В ту пору, когда подвизался Энрико Спаргетти, еще не были изобретены граммофоны, и мы не имеем возможности хотя бы отдаленно судить о свойствах и силе его голоса, но в мемуарах современников и тогдашних журналах находим многочисленные указания на то, что голос этот обладал обольстительностью, превосходившей всякое вероятие, и казался принадлежащим всесильному чародею. Рассказывают, что тысячи собравшихся, слушая Энрико, теряли всякую волю над собою и покорно переходили, послушные чародею, от горьких слез к неудержимому смеху, от отчаяния к ослепительному восторгу и почти безумному экстазу. Первым же звуком своего голоса, возносящимся к небу на крыльях свободного вдохновения, он подчинял себе самую непокорную душу и вел за собою человека, как поводырь слепца или магнит железные опилки; правда, многие гордецы пытались сопротивляться таинственным чарам, но еще не было случая, чтобы такое сопротивление увенчивалось успехом и несчастный не становился самым горячим поклонником Энрико Спаргетти.

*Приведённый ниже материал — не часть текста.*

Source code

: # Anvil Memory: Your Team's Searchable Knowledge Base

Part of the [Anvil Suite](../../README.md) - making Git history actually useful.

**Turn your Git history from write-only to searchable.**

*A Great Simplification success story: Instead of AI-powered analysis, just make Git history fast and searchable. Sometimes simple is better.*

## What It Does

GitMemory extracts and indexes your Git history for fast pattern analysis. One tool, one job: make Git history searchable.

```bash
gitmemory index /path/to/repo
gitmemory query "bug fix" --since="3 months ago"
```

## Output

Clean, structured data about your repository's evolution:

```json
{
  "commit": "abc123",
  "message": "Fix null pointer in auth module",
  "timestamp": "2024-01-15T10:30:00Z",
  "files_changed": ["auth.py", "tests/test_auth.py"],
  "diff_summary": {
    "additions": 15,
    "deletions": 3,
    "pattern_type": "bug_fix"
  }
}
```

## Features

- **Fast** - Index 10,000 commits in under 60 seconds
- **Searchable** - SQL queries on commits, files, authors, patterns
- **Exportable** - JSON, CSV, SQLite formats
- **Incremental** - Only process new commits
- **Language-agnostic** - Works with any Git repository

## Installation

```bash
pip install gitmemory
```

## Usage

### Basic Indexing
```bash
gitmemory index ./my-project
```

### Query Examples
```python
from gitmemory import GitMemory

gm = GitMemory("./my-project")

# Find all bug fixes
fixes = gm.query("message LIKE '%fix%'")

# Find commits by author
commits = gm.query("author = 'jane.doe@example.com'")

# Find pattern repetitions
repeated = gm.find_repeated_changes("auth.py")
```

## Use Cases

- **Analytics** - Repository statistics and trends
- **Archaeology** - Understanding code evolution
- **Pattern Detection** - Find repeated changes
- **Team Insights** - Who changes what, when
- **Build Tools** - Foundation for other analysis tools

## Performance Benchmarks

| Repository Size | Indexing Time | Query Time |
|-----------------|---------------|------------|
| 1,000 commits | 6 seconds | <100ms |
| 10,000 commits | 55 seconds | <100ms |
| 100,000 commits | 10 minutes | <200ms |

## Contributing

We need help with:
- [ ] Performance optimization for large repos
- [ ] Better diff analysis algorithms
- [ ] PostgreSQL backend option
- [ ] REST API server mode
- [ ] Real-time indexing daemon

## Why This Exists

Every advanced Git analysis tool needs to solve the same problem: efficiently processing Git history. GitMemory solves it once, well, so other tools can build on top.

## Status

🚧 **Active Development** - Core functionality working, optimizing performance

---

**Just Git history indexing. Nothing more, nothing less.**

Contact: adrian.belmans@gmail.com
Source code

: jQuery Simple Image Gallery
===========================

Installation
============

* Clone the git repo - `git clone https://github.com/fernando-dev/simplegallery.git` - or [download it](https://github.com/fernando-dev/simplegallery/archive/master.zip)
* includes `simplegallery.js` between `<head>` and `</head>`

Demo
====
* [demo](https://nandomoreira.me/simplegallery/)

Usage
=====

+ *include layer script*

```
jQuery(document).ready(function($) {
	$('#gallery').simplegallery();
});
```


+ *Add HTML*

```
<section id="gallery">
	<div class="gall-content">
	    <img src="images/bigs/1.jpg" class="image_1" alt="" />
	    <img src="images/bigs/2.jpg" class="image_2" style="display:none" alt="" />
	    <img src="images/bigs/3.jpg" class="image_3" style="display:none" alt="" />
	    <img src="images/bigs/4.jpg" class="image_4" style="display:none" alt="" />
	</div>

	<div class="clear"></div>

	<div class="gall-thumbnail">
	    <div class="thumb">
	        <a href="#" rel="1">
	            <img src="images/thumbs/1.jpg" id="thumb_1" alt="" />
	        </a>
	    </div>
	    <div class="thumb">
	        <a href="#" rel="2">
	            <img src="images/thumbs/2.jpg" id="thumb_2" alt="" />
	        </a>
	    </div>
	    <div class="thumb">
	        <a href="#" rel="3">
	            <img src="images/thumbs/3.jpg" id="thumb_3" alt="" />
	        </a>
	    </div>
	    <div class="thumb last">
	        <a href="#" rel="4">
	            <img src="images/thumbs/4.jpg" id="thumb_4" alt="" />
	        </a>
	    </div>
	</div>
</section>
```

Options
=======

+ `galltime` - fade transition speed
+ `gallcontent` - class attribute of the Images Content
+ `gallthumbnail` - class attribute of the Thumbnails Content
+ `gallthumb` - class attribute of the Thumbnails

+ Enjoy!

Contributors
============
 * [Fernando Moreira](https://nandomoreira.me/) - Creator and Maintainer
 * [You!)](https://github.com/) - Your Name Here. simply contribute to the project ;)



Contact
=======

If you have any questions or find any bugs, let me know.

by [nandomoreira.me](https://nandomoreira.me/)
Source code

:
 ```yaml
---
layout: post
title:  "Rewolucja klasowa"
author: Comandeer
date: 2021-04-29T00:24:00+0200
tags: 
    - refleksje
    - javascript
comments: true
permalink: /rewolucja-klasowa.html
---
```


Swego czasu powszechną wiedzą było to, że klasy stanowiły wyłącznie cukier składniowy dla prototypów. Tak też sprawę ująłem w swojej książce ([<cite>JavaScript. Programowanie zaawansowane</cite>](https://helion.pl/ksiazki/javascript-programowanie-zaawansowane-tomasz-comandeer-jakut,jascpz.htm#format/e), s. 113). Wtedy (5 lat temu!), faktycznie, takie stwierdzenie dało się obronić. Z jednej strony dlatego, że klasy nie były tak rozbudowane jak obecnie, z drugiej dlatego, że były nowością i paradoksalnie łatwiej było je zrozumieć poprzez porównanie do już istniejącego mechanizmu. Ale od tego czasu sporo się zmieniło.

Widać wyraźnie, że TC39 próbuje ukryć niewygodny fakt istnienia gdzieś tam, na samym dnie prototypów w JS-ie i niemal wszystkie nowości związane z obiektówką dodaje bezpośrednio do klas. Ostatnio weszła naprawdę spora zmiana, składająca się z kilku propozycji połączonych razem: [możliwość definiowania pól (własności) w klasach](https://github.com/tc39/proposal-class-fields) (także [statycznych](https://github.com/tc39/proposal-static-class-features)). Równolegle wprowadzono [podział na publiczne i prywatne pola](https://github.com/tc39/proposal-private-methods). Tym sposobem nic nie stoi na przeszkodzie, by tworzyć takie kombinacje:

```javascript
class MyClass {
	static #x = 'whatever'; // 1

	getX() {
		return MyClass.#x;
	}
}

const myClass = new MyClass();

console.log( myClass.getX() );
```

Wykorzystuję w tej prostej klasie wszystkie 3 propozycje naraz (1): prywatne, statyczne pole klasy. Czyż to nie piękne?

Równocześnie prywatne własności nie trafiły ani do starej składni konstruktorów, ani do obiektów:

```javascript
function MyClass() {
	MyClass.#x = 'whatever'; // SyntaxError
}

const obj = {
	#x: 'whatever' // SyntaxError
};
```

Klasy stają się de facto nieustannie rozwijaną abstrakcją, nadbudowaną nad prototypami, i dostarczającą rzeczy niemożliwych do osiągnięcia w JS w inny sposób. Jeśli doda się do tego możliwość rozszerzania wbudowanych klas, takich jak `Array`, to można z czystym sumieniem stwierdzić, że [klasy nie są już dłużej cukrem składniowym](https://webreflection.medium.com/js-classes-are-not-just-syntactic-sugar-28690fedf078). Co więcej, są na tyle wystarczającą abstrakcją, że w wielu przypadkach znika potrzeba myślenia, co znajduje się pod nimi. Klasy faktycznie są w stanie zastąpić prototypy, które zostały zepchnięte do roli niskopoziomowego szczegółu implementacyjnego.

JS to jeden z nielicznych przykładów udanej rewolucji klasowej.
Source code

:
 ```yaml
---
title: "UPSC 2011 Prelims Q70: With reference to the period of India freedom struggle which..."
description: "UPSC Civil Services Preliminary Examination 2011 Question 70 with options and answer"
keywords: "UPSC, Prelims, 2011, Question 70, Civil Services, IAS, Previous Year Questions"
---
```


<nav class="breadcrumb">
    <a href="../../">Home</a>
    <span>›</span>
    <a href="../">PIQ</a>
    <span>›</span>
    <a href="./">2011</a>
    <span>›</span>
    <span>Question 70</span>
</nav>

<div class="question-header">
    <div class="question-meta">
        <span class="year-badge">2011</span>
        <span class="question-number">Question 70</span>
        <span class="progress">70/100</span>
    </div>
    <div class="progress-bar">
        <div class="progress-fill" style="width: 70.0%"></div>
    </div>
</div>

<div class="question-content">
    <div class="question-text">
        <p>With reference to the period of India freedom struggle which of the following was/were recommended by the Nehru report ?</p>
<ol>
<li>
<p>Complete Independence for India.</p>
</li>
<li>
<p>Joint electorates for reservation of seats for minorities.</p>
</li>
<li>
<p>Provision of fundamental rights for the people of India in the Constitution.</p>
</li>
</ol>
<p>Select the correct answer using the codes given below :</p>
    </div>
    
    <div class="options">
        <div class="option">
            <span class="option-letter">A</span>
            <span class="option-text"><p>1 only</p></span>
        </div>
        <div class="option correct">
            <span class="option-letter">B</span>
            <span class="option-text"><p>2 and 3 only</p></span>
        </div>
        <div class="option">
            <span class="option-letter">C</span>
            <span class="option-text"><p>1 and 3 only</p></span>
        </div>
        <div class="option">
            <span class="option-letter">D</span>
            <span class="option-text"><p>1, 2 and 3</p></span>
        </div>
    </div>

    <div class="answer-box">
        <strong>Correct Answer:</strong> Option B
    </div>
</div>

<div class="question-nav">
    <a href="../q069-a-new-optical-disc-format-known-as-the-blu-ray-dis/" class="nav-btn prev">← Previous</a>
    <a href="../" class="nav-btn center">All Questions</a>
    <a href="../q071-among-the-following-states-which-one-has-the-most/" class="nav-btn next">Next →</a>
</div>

Так, передают, что один государственный муж, великий в своей области, создатель царств и железных легионов, но совершенно равнодушный к музыке и красоте, долго не соглашался послушать Спаргетти, уверяя, что он немедленно при первых же звуках заснет в своем кресле, как некогда засыпал под пение няньки.

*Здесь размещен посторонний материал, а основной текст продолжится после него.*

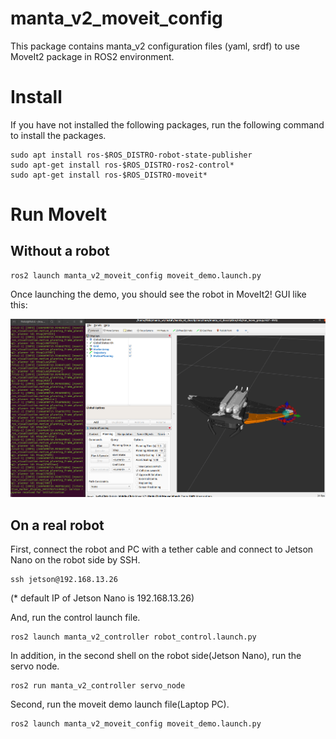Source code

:# manta_v2_moveit_config
This package contains manta_v2 configuration files (yaml, srdf) to use MoveIt2 package in ROS2 environment.

# Install
If you have not installed the following packages, run the following command to install the packages.

```
sudo apt install ros-$ROS_DISTRO-robot-state-publisher
sudo apt-get install ros-$ROS_DISTRO-ros2-control*
sudo apt-get install ros-$ROS_DISTRO-moveit*
```

# Run MoveIt
## Without a robot

```
ros2 launch manta_v2_moveit_config moveit_demo.launch.py
```

Once launching the demo, you should see the robot in MoveIt2! GUI like this:

![manta_v2_moveit_demo](img/ros2_moveit2_manta_v2_demo.png)

## On a real robot
First, connect the robot and PC with a tether cable and connect to Jetson Nano on the robot side by SSH.

```
ssh jetson@192.168.13.26
```

(* default IP of Jetson Nano is 192.168.13.26)

And, run the control launch file.
```
ros2 launch manta_v2_controller robot_control.launch.py
```

In addition, in the second shell on the robot side(Jetson Nano), run the servo node.
```
ros2 run manta_v2_controller servo_node
```

Second, run the moveit demo launch file(Laptop PC).
```
ros2 launch manta_v2_moveit_config moveit_demo.launch.py
```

– За бочонком вина и под аккомпанемент барабана – пожалуй, я готов его послушать и даже могу и сам подтянуть, как бывало на наших студенческих пирушках; но эти трели и пиано… извините, я слишком занят! – сердито отвечал он приближенным, которые уговаривали его посетить концерт приехавшего певца.

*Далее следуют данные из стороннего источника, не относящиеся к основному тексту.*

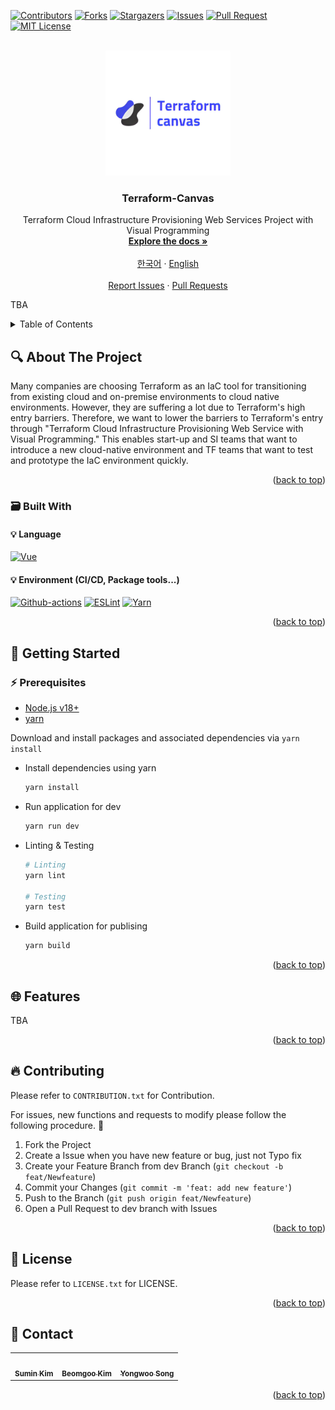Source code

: <!-- Improved compatibility of back to top link: See: https://github.com/othneildrew/Best-README-Template/pull/73 -->
<a name="readme-top"></a>
[![Contributors][contributors-shield]][contributors-url] [![Forks][forks-shield]][forks-url] [![Stargazers][stars-shield]][stars-url] [![Issues][issues-shield]][issues-url] [![Pull Request][pr-shield]][pr-url] [![MIT License][license-shield]][license-url]



<!-- PROJECT LOGO -->
<br />
<div align="center">
  <a href="https://github.com/Terraform-Canvas/front-end">
    <img src="./images/canvas-logo.jpg" alt="Logo" width="200" height="200">
  </a>

<h3 align="center">Terraform-Canvas</h3>

  <p align="center">
    Terraform Cloud Infrastructure Provisioning Web Services Project with Visual Programming
    <br />
    <a href="https://facerain.notion.site/e393c21c423e46318f1dd21a3a9ed428?v=cf7ba34920154548a7d0303f27c7710b&pvs=4"><strong>Explore the docs »</strong></a>
    <br />
    <br />
    <a href="https://github.com/Terraform-Canvas/front-end/README_kor.md">한국어</a>
    ·
    <a href="https://github.com/Terraform-Canvas/front-end/README.md">English</a>
    <br />
    <br />
    <a href="https://github.com/Terraform-Canvas/front-end/issues">Report Issues</a>
    ·
    <a href="https://github.com/Terraform-Canvas/front-end/pulls">Pull Requests</a>
  </p>
</div>



<!-- TABLE OF CONTENTS -->
TBA
<details>
  <summary>Table of Contents</summary>
  <ol>
    <li>
      <a href="#about-the-project">About The Project</a>
      <ul>
        <li><a href="#built-with">Built With</a></li>
      </ul>
    </li>
    <li>
      <a href="#getting-started">Getting Started</a>
      <ul>
        <li><a href="#prerequisites">Prerequisites</a></li>
        <li><a href="#configuration">Configuration</a></li>
      </ul>
    </li>
    <li><a href="#architecture">Architecture</a></li>
    <li><a href="#rest-api">REST API</a></li>
    <li><a href="#contributing">Contributing</a></li>
    <li><a href="#license">License</a></li>
    <li><a href="#contact">Contact</a></li>
  </ol>
</details>



<!-- ABOUT THE PROJECT -->
## :mag: About The Project
Many companies are choosing Terraform as an IaC tool for transitioning from existing cloud and on-premise environments to cloud native environments. However, they are suffering a lot due to Terraform's high entry barriers. Therefore, we want to lower the barriers to Terraform's entry through "Terraform Cloud Infrastructure Provisioning Web Service with Visual Programming." This enables start-up and SI teams that want to introduce a new cloud-native environment and TF teams that want to test and prototype the IaC environment quickly.

<p align="right">(<a href="#readme-top">back to top</a>)</p>



### :card_file_box: Built With
#### :bulb: Language
[![Vue][Vue]][Vue-url]
#### :bulb: Environment (CI/CD, Package tools...)
[![Github-actions][Github-actions]][Github-actions-url] [![ESLint][ESLint]][ESLint-url] [![Yarn][Yarn]][Yarn-url]

<p align="right">(<a href="#readme-top">back to top</a>)</p>



<!-- GETTING STARTED -->
## :rocket: Getting Started

### :zap: Prerequisites
- [Node.js v18+](https://nodejs.org/)
- [yarn](https://yarnpkg.com/)

Download and install packages and associated dependencies via `yarn install`
* Install dependencies using yarn
  
  ```sh
  yarn install
  ```
* Run application for dev
  
  ```sh
  yarn run dev
  ```
* Linting & Testing
  
  ```sh
  # Linting
  yarn lint

  # Testing
  yarn test
  ```
* Build application for publising

  ```sh
  yarn build
  ```


<p align="right">(<a href="#readme-top">back to top</a>)</p>





## :globe_with_meridians: Features
TBA

<p align="right">(<a href="#readme-top">back to top</a>)</p>


<!-- CONTRIBUTING -->
## :fire: Contributing
Please refer to `CONTRIBUTION.txt` for Contribution.

For issues, new functions and requests to modify please follow the following procedure. 🥰

1. Fork the Project
2. Create a Issue when you have new feature or bug, just not Typo fix
3. Create your Feature Branch from dev Branch (`git checkout -b feat/Newfeature`)
4. Commit your Changes (`git commit -m 'feat: add new feature'`)
5. Push to the Branch (`git push origin feat/Newfeature`)
6. Open a Pull Request to dev branch with Issues

<p align="right">(<a href="#readme-top">back to top</a>)</p>



<!-- LICENSE -->
## :closed_lock_with_key: License
Please refer to `LICENSE.txt` for LICENSE.
<p align="right">(<a href="#readme-top">back to top</a>)</p>



<!-- CONTACT -->
## :speech_balloon: Contact

<table>
  <tbody>
    <tr>
      <td align="center"><a href="https://github.com/Eeap"><img src="https://avatars.githubusercontent.com/u/42088290?v=4" width="100px;" alt=""/><br /><sub><b>Sumin Kim</b></sub></a></td>
            <td align="center"><a href="https://github.com/BambooKim"><img src="https://avatars.githubusercontent.com/u/42964867?v=4" width="100px;" alt=""/><br /><sub><b>Beomgoo Kim</b></sub></a></td>
      <td align="center"><a href="https://github.com/FacerAin"><img src="https://avatars.githubusercontent.com/u/16442978?v=4" width="100px;" alt=""/><br /><sub><b>Yongwoo Song</b></sub></a></td>
    </tr>
  </tobdy>
</table>

<p align="right">(<a href="#readme-top">back to top</a>)</p>


<!-- MARKDOWN LINKS & IMAGES -->
<!-- https://www.markdownguide.org/basic-syntax/#reference-style-links -->
[contributors-shield]: https://img.shields.io/github/contributors/Terraform-Canvas/front-end.svg?style=flat
[contributors-url]: https://github.com/Terraform-Canvas/front-end/graphs/contributors
[forks-shield]: https://img.shields.io/github/forks/Terraform-Canvas/front-end.svg?style=flat
[forks-url]: https://github.com/Terraform-Canvas/front-end/network/members
[stars-shield]: https://img.shields.io/github/stars/Terraform-Canvas/front-end.svg?style=flat
[stars-url]: https://github.com/Terraform-Canvas/front-end/stargazers
[issues-shield]: https://img.shields.io/github/issues/Terraform-Canvas/front-end.svg?style=flat
[issues-url]: https://github.com/Terraform-Canvas/front-end/issues
[pr-url]: https://github.com/Terraform-Canvas/front-end/pulls
[pr-shield]: https://img.shields.io/github/issues-pr/Terraform-Canvas/front-end.svg?style=flat
[license-shield]: https://img.shields.io/github/license/Terraform-Canvas/front-end.svg?style=flat
[license-url]: https://github.com/Terraform-Canvas/front-end/blob/master/LICENSE.txt

[Yarn]: https://img.shields.io/badge/yarn-%232C8EBB.svg?style=flat&logo=yarn&logoColor=white
[Yarn-url]: https://yarnpkg.com/
[ESLint]: https://img.shields.io/badge/ESLint-4B3263?style=flat&logo=eslint&logoColor=white
[ESLint-url]: https://eslint.org/
[Vue]: https://img.shields.io/badge/Vue.js-35495E?style=flat&logo=vuedotjs&logoColor=white
[Vue-url]: https://vuejs.org/
[Go]: https://img.shields.io/badge/Go-00ADD8?style=flat&logo=Go&logoColor=white
[Go-url]: https://go.dev/
[Terraform]: https://img.shields.io/badge/Terraform-430098?style=flat&logo=Terraform&logoColor=white
[Terraform-url]: https://www.terraform.io/
[aws]: https://img.shields.io/badge/AmazonAWS-232F3E?style=flat&logo=AmazonAWS&logoColor=white
[aws-url]: https://aws.amazon.com/
[OCI]: https://img.shields.io/badge/Oracle-F80000?style=flat&logo=oracle&logoColor=black
[OCI-url]: https://www.oracle.com/kr/cloud/
[Kubernetes]: https://img.shields.io/badge/Kubernetes-326CE5?style=flat&logo=Kubernetes&logoColor=white
[Kubernetes-url]: https://kubernetes.io/ko/
[Github-actions]: https://img.shields.io/badge/GitHub_Actions-2088FF?style=flat&logo=github-actions&logoColor=white
[Github-actions-url]: https://github.com/features/actions
[Helm]: https://img.shields.io/badge/Helm-326CE5?style=flat&logo=Helm&logoColor=white
[Helm-url]: https://helm.sh/
[Accordian]: https://img.shields.io/badge/Accordian-430098?style=flat&logo=Accordian&logoColor=white
[Accordian-url]: https://accordions.co.kr/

И что же оказалось? Приглашенный в свою ложу царственной особой и не смея отказаться от приглашения, равного приказу, великий муж не только не заснул, но впал в состояние, близкое к экстазу и потере сознания. Красный от восторга, он так выразился по окончании концерта в беседе с царственной особой:
– Ваше величество! Если бы мне дать такой голос, я без единой капли крови завоевал бы и сложил к вашим стопам Францию, Австрию и Великобританию. Одним я спел бы: марш за мной! другим я спел бы: вы мною покорены! Смирно! – и дело было бы в шляпе с позволения вашего величества. Должен сознаться, что это сильнее штыка и даже – сильнее пушки!
А Энрико, награжденный высоким знаком отличия, поехал дальше, всюду сея очарование и не видя границ своей чудодейственной власти. Ибо то, о чем только грезил государственный муж, уже отчасти сбылось с великим певцом, однажды имевшим случай испытать свою власть над грубой толпою. Это было в Лондоне, в одном из его темных и опасных кварталов, куда Энрико один, без спутников, пробирался на свидание: внезапно окруженный толпою грабителей, угрожавших его жизни, он пением заставил их отказаться от своего преступного намерения и, продолжая петь, довел их, как рачительная бонна ведет послушных детей, до самых ворот полицейского участка, куда и сдал их, немых от восхищения и неожиданности.
Вполне естественно, что при таких условиях Энрико Спаргетти проникся верою в свою сверхъестественную мощь и порою, глядя на себя в зеркало, не на шутку задумывался о своем божественном происхождении.